Effect of Traffic, Road and Weather Information on PHEV Energy Management 2011-24-0162
Energy management plays a key role in achieving higher fuel economy for plug-in hybrid electric vehicle (PHEV) technology; the state of charge (SOC) profile of the battery during the entire driving trip determines the electric energy usage, thus determining the fuel consumed. The energy management algorithm should be designed to meet all driving scenarios while achieving the best possible fuel economy. The knowledge of the power requirement during a driving trip is necessary to achieve the best fuel economy results; performance of the energy management algorithm is closely related to the amount of information available in the form of road grade, velocity profiles, trip distance, weather characteristics and other exogenous factors. Intelligent transportation systems (ITS) allow vehicles to communicate with one another and the infrastructure to collect data about surrounding, and forecast the expected events, e.g., traffic condition, turns, road grade, and weather forecast. The ability to effectively interpret this traffic and weather data to estimate the power demand is important for the energy management and plays crucial role in the battery utilization.

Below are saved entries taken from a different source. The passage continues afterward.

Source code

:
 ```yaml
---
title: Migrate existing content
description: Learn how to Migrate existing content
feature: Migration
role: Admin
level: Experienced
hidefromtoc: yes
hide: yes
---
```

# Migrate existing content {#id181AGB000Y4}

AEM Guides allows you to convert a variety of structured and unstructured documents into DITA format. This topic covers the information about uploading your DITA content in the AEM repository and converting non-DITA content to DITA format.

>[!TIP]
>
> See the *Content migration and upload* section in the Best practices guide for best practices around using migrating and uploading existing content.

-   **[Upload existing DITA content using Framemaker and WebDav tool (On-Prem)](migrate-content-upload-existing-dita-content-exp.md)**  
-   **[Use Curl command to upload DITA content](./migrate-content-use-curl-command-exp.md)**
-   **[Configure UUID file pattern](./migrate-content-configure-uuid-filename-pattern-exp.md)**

This paper presents an important step towards ITS integration with energy management of PHEVs: the goal of this research is to determine the correlation (or heuristic relationship) between different road events, weather conditions and PHEV energy management performance. The first step of this study utilizes real world data collected from a plug-in Toyota Prius (after-market conversion kit Hymotion L5) to determine the correlations between events and velocity profile characteristics. The second step finds the impact of power profile characteristics on the performance of equivalent consumption minimization Strategy (ECMS) for PHEV energy management using a high fidelity, validated PHEV simulator. The goal of this study is to identify the impact factors and define qualitative impact on the energy management algorithm and vehicle fuel economy.